LOL....I almost said the same thing, Love my draw knives!

I do own a froe, but don't really us it for splitting rungs - mostly just clean up duty when I'm trying to get them all level and pretty.looking.


----------



## perttime (Aug 26, 2005)

bweide said:


> 4) You can't hike a trail without kicking rocks off of it


I only get this one, sort of. I'll kick or drag a fallen branch off of a trail, but a rock requires a decision: do I want the rock there or not.


----------



## Trail Ninja (Sep 25, 2008)

ebxtreme said:


> LOL....I almost said the same thing, Love my draw knives!
> 
> I do own a froe, but don't really us it for splitting rungs - mostly just clean up duty when I'm trying to get them all level and pretty.looking.


That's what my hand-adz is for. I should update that picture.
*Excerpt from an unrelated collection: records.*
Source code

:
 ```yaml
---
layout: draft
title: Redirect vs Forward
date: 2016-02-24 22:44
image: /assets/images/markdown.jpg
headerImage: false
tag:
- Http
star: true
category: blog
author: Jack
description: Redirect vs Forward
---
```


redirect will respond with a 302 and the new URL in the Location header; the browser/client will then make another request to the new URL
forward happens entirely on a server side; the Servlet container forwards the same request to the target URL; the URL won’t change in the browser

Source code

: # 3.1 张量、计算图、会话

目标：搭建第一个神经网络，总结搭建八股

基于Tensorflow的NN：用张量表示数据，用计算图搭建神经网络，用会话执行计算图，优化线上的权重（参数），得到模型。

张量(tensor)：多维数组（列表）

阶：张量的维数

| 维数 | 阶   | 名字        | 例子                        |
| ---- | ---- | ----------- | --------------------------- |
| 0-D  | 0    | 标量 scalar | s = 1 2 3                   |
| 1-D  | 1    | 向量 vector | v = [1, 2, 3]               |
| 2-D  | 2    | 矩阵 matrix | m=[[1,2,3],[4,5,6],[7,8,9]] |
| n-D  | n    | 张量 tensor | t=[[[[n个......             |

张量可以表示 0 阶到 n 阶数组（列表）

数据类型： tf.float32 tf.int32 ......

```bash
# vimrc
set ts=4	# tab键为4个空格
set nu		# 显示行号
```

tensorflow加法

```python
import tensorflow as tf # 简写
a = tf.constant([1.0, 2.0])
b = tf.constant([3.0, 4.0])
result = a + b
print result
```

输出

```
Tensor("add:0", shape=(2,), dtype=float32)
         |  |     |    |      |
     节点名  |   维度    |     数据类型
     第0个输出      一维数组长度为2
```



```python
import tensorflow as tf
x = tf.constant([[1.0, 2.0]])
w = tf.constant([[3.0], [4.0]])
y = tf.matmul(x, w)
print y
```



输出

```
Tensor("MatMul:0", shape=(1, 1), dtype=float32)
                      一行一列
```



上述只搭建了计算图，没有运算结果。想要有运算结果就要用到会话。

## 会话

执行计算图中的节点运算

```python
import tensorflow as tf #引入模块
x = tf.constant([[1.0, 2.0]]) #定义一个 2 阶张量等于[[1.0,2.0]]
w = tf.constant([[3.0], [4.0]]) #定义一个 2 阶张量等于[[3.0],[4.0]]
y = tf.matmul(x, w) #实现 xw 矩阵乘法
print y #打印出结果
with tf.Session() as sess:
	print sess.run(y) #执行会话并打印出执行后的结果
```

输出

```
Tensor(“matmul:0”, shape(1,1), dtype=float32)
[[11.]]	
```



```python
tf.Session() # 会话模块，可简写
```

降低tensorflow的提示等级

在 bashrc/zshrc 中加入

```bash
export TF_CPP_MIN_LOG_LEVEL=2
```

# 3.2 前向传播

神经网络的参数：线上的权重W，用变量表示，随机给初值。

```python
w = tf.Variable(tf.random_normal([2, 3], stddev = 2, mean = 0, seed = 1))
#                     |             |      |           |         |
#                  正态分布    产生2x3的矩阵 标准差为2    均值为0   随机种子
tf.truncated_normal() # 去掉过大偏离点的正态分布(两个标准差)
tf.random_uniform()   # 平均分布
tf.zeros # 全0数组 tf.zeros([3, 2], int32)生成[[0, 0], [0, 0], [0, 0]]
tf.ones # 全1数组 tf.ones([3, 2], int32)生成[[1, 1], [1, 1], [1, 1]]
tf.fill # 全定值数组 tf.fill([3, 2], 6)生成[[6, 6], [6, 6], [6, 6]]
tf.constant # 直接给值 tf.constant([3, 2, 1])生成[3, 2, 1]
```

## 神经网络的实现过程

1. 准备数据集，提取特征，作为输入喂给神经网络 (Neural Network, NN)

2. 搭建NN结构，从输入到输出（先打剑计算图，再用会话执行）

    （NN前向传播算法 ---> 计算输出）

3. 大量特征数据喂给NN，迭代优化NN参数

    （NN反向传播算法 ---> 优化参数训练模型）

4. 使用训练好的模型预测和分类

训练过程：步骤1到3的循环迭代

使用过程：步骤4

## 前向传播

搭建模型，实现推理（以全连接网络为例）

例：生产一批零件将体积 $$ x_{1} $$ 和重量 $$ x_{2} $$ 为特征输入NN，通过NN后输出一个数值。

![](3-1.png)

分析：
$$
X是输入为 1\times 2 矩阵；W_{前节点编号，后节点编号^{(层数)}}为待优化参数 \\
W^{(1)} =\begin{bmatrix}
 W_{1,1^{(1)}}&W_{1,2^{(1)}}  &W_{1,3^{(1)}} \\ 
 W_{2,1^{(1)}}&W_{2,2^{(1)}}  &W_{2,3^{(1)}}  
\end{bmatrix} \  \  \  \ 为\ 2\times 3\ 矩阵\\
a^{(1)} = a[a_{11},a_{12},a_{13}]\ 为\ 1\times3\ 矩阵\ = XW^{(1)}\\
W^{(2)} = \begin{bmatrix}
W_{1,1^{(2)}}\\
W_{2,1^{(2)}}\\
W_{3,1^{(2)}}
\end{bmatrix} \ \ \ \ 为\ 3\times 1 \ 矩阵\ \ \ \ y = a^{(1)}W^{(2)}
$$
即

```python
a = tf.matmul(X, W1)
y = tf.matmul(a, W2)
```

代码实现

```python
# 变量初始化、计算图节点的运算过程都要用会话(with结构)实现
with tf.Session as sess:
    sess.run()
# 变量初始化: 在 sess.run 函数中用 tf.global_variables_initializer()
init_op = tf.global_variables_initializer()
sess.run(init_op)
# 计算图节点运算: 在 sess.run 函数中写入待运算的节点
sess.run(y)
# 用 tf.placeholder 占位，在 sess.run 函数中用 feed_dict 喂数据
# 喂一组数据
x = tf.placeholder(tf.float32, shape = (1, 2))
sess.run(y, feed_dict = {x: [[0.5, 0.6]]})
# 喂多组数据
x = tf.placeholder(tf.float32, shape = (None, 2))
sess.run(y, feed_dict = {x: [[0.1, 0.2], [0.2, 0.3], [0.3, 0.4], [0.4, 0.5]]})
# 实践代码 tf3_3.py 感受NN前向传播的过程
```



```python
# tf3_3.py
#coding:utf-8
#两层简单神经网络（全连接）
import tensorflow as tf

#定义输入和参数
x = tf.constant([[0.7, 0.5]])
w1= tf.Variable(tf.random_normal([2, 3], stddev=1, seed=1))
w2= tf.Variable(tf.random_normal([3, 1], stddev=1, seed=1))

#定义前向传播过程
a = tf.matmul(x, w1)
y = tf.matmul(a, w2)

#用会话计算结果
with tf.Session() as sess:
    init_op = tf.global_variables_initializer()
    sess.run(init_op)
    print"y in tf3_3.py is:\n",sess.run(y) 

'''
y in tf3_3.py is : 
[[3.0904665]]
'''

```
The collection is 3 times as big now.

Here's a few more for the list:

- You sharpen your shovels.
- Snow is a trail design tool.
- Swinging a Pulaski at your foot in the dark doesn't frighten you (it should but you don't think about it)
- You modify brand new garden tools with a hacksaw, welder and grinder.
- You've walked all the trails at Whistler
- You use the pause button a lot when watching bike videos
- One of your life goals is to meet "Digger" Fiander.
- You don't see anything wrong with sharpening a machete in the Walmart parking lot.
- Somebody says the word "hoe" and you think of the digging tool first.


----------



## bsieb (Aug 23, 2003)

You get spam from Ben Meadows.


----------



## V.P. (Aug 26, 2007)

-when you see "lines" absolutely no one else can.


----------



## roxnroots (Aug 12, 2010)

Rolls of flagging tape aren't enough - your club has actual flags mounted on wire with the club's name and logo printed on them and you use them by the mega-bundle.


----------



## crux (Jan 10, 2004)

bsieb said:


> You get spam from Ben Meadows.


LOL

+1 on that.


----------



## hankthespacecowboy (Jun 10, 2004)

Anybody find themselves browsing for high-quality handsaws because they are quieter than chainsaws...?


----------



## Trail Ninja (Sep 25, 2008)

hankthespacecowboy said:


> Anybody find themselves browsing for high-quality handsaws because they are quieter than chainsaws...?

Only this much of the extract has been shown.